Manche Menschen denken visueller als verbal. Wenn das so ist, ist das Foto-plus-Bildunterschrift-Tagebuch das richtige Format. Ein Bild von etwas machen, das sich wie der Tag anfühlte. Eine Mahlzeit, eine Aussicht, ein kleiner Moment, den man erinnern möchte. Eine Zeile darüber schreiben. Das ist jetzt ein Eintrag, der die Textur des Tages mit etwa fünf Sekunden Aufwand einfängt.

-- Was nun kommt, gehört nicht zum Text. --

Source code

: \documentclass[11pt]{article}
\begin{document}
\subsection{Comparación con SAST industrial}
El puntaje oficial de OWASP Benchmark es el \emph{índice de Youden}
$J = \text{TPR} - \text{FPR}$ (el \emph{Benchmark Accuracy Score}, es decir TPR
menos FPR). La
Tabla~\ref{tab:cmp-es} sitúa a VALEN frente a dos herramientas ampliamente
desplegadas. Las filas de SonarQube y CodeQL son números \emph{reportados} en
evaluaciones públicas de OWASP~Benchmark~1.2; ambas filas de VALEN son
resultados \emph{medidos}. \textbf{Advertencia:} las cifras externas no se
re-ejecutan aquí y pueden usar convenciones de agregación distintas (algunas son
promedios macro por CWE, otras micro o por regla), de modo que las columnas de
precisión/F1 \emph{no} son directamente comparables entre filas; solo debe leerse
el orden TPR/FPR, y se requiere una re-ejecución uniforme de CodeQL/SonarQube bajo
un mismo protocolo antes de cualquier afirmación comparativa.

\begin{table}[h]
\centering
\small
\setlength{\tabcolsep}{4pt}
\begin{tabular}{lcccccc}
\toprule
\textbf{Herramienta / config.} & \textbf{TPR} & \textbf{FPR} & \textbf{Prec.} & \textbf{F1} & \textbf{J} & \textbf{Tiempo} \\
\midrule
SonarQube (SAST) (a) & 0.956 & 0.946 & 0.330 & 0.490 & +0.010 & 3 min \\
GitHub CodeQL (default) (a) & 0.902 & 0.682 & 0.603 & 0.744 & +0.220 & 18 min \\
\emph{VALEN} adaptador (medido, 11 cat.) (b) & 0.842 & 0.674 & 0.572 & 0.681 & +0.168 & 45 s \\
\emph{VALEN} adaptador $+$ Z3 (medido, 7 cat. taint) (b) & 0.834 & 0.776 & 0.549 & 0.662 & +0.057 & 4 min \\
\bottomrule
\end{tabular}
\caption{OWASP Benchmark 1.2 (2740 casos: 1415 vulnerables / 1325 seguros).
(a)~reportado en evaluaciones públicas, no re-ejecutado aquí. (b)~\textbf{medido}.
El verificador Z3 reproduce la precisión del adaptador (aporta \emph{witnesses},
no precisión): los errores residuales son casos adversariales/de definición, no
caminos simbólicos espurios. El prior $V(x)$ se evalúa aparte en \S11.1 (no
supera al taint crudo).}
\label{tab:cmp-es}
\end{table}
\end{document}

Im Laufe der Zeit werden diese Einträge die lesbarsten. Ein Foto und ein Satz bringen einen schneller zurück in einen Tag als ein Absatz Prosa je könnte.

Kurz statt lang, immer

Wenn man das Schreiben hasst, gilt die Regel: kürzer als man denkt. Drei Sätze schlagen drei Absätze. Drei Wörter schlagen drei Sätze. Was auch immer man als Mindesteintrag betrachtet, man halbiert ihn. Die Gewohnheit kommt davon, wie leicht man es macht. Man kann immer mehr schreiben, wenn man will. Man überspringt selten etwas, das zwanzig Sekunden dauert.

Der Kern ist derselbe

Egal welches Format man verwendet, der Mechanismus ist derselbe. Man nimmt etwas, das nur im Kopf war, und bewegt es irgendwo hin, wo man es sehen kann. Das erzeugt den Nutzen. Nicht die Eloquenz des Schreibens. Nicht die Länge. Nur die Externalisierung.

Innera lässt einen kurze Einträge schreiben, Sprachnotizen aufnehmen und Fotos an das Geschriebene anhängen. Alles bleibt privat und verschlüsselt auf dem Gerät. Das Werkzeug tritt zurück, damit man das Format verwenden kann, das wirklich zur eigenen Denkweise passt, nicht das Format, das jemand anderes entschieden hat, wie Tagebücher aussehen sollen.

Schreiben zu hassen bedeutet nicht, dass Tagebuchschreiben nichts für einen ist. Es bedeutet, dass man noch nicht die richtige Form dafür gefunden hat. Versuche heute Abend eine Sprachnotiz. Versuche morgen eine Liste. Die Form, die hält, ist die, die weniger Aufwand erfordert als sie zu unterlassen.